Indicando così di allinearsi con le tesi sostenute dal presidente del Messico, Andrés Manuel López Obrador (Amlo), sulla necessità di riorientare lo schieramento progressista su una politica di integrazione regionale pragmatica, avendo a modello l’Ue e capace di interloquire con gli Stati uniti su una base di indipendenza e sovranità regionale.
Dalla sua elezione nel 2018, per il peso economico e geopolitico del Messico, era toccato ad Amlo la guida di un tale schieramento che metteva da parte l’antimperialismo con forti connotazioni ideologiche dei tempi del presidente venezuelano Chávez. Amlo prendeva così la distanza dalla tesi che la crisi imperiale degli Usa comportasse la possibilità di una rapida decadenza dell’egemonia neoliberista.
Da domenica, e dopo le precedenti vittorie dei leader progressisti Gabriel Boric in Cile e Gustavo Petro in Colombia, il «ritorno» di Lula rafforzerà questo schieramento progressita pragmatico, che ormai allinea le cinque principali economie del subcontinente, Brasile, Messico, Argentina, Colombia e Cile. Del resto sono stati proprio i presidenti di questi paesi i primi a congratularsi con il leader del Partito dei lavoratori per la sua terza presidenza. «Ha vinto Lula, benedetto il popolo del Brasile. Vi sarà uguaglianza e umanismo», ha commentato Amlo.
Il peso del Brasile è un fatto evidente: è il gigante del subcontinente, con 214 milioni di abitanti, una delle maggiori economie mondiali e, secondo l’Fmi, con una crescita prevista del 2,8%. Avendo come base ormai consolidata il blocco con Argentina, Uruguay e Paraguay che ha dato vita al Mercosur (13 paesi), il centro della politica latinoamericana di Lula sarà volto a rafforzare l’altro organismo di integrazione regionale, la Celac (32 paesi dell’America latina e del Caribe) e a dare priorità all’associazione strategica con l’Unione europea.
Celso Amorim, uno dei consiglieri storici di Lula, pochi giorni fa ha assicurato che i temi ambientali saranno «un elemento centrale della politica estera di Lula, perché dalla questione climatica dipende la sopravvivenza del pianeta». E anche nel suo intervento di domenica il presidente eletto ha ribadito che , per quanto riguarda l’Amazzonia, la linea portante sarà «zero deforestazione».
Non solo, in collaborazione con la sua alleata nella campagna – ed ex ministra dell’Ambiente – Marina Silva darà impulso a una maggiore cooperazione internazionale per proteggere il “polmone della terra” e per promuovere misure contro il cambiamento ambientale.

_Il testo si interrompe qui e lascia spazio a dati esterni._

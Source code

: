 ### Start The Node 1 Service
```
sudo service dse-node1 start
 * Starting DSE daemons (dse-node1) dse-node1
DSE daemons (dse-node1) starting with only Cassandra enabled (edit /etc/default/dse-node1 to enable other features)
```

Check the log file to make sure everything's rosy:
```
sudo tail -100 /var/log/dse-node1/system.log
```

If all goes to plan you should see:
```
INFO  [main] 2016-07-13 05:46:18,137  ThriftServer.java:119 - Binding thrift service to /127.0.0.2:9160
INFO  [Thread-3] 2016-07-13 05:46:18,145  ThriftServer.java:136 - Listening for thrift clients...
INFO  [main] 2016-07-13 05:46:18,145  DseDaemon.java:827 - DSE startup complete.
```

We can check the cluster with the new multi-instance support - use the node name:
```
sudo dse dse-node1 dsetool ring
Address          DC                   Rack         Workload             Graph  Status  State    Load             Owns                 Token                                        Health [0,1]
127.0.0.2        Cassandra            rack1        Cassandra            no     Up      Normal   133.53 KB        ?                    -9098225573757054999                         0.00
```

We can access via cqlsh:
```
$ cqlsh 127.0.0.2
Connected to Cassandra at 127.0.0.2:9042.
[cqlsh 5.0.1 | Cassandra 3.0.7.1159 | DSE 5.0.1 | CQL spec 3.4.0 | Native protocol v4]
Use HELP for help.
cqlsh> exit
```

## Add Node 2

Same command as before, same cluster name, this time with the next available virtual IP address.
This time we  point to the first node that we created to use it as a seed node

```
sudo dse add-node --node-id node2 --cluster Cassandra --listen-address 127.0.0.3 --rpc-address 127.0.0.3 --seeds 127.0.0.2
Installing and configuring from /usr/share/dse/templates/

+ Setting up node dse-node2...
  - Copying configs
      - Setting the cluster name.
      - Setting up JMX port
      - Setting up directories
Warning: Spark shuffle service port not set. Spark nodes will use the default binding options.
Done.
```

«Costruiremo un Brasile sostenibile» ha ribadito Lula. Su questi punti potrà contare soprattutto su una manifesta affinità con Gustavo Petro, anche lui al governo in un paese amazzonico – meno con il cileno Boric e con Amlo. Il presidente colombiano infatti ha in più occasioni proposto uno sviluppo economico che sia basato prioritariamente su energie pulite ed è intenzionato a caratterizzare il suo governo con una politica ambientale di peso.
Per Cuba, infine, poter contare su un presidente del Brasile amico oltre che alleato è un fatto di importanza strategica. «Lula significa un trionfo a favore dell’unità, la pace e l’integrazione latinoamericana» ha affermato il presidente Díaz-Canel.
Nel mezzo di una grave crisi economica con evidenti risvolti sociali e mentre il presidente statunitense Biden mantiene la quasi totalità dello strangolamento economico-finanziario e commerciale dell’isola, il governo cubano ha bisogno dell’appoggio di uno schieramento politico latinoamericano forte, che possa trattare con Washington da una base non conflittuale.